350-201(NEW-127Q) Question #86: Real Exam Question with Answer & Explanation

The correct answer is C. Concentrate on correcting file server permissions, updating web server software, and remediating SSL/TLS configurations.. Option C correctly prioritizes the three vulnerabilities with the most immediate, technically exploitable risk: misconfigured file server permissions (direct unauthorized data access), outdated web server software (known CVEs on an internet-facing system), and insecure SSL/TLS co

Security Assessment and Vulnerability Management

Question

Refer to the exhibit. Vulnerability 1: Outdated web server software Vulnerability 2: Insecure SSL/TLS configurations Vulnerability 3: Unpatched database management system Vulnerability 4: Inadequate password policies Vulnerability 5: Misconfigured file server permissions A security analyst is reviewing a vulnerability assessment report for an organization and must recommend general mitigation steps to address the identified issues. The organization's environment consists of web applications, databases, and file servers. Based on the vulnerabilities in the exhibit, which action should the security analyst take first to mitigate the highest risks?

Options

  • AFocus on updating the web server software, patching the database management system, and correcting file server permissions.
  • BImplement a Web Application Firewall, deploy an Intrusion Detection System, and establish a Security Operations Center.
  • CConcentrate on correcting file server permissions, updating web server software, and remediating SSL/TLS configurations.
  • DPrioritize remediation of SSL/TLS configurations, enforcement of strong password policies, and implementation of network segmentation.

Explanation

Option C correctly prioritizes the three vulnerabilities with the most immediate, technically exploitable risk: misconfigured file server permissions (direct unauthorized data access), outdated web server software (known CVEs on an internet-facing system), and insecure SSL/TLS configurations (live exposure of data in transit). These are concrete, remediable misconfigurations that an attacker can exploit right now without prerequisites.

Option A is close but wrong - it swaps SSL/TLS remediation (Vulnerability 2, high exploitability) for database patching (Vulnerability 3), deprioritizing an actively exposed encryption weakness in favor of a less immediately reachable internal system.

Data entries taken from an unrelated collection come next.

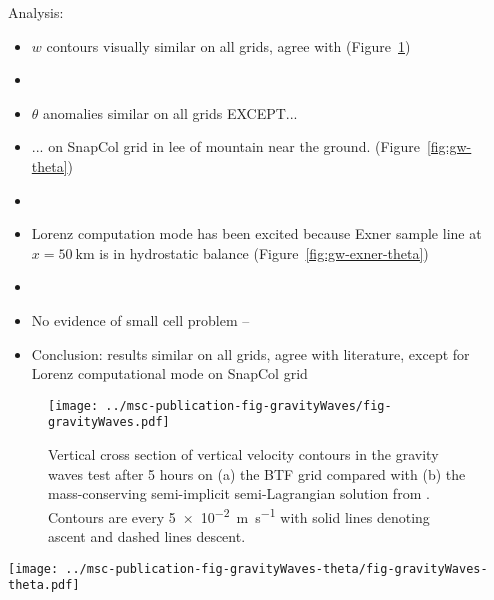 \documentclass[twocol]{ametsoc}
\begin{document}
Analysis:
\begin{itemize}
	\item $w$ contours visually similar on all grids, agree with \citet{melvin2010} (Figure~\ref{fig:gw-w})
	\item {}
	\item $\theta$ anomalies similar on all grids EXCEPT...
	\item ... on SnapCol grid in lee of mountain near the ground. (Figure~\ref{fig:gw-theta})
	\item {}
	\item Lorenz computation mode has been excited because Exner sample line at $x = \SI{50}{\kilo\meter}$ is in hydrostatic balance (Figure~\ref{fig:gw-exner-theta})
	\item {}
	\item No evidence of small cell problem -- 
	\item Conclusion: results similar on all grids, agree with literature, except for Lorenz computational mode on SnapCol grid
\end{itemize}

\begin{figure}
	\centering
	\texttt{[image: ../msc-publication-fig-gravityWaves/fig-gravityWaves.pdf]}
%
	\caption{Vertical cross section of vertical velocity contours in the gravity waves test after 5 hours on (a) the BTF grid compared with (b) the mass-conserving semi-implicit semi-Lagrangian solution from \citet{melvin2010}.  Contours are every \SI{5e-2}{\meter\per\second} with solid lines denoting ascent and dashed lines descent.}
	\label{fig:gw-w}
\end{figure}

\begin{figure*}
	\centering
	\texttt{[image: ../msc-publication-fig-gravityWaves-theta/fig-gravityWaves-theta.pdf]}
%
	\caption{Anomalies in potential temperature in the gravity waves test after 5 hours.  The central domain in the lowest \SI{12}{\kilo\meter} is shown on (a) the BTF grid, and (c) the cut cell grid.  The four lowest layers of each grid are shown for (b) BTF, and (d) cut cell grids, using a narrower potential temperature scale.}
	\label{fig:gw-theta}
\end{figure*}
\end{document}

Option B is a distractor for test takers who confuse adding new security tools (WAF, IDS, SOC) with fixing existing vulnerabilities - these are compensating controls, not remediations, and don't address any of the five listed issues directly.

Option D mixes a valid priority (SSL/TLS) with a lower-severity item (password policies require behavioral change and have slower ROI) and introduces network segmentation, which isn't even in the vulnerability list - it's creating new scope instead of remediating identified gaps.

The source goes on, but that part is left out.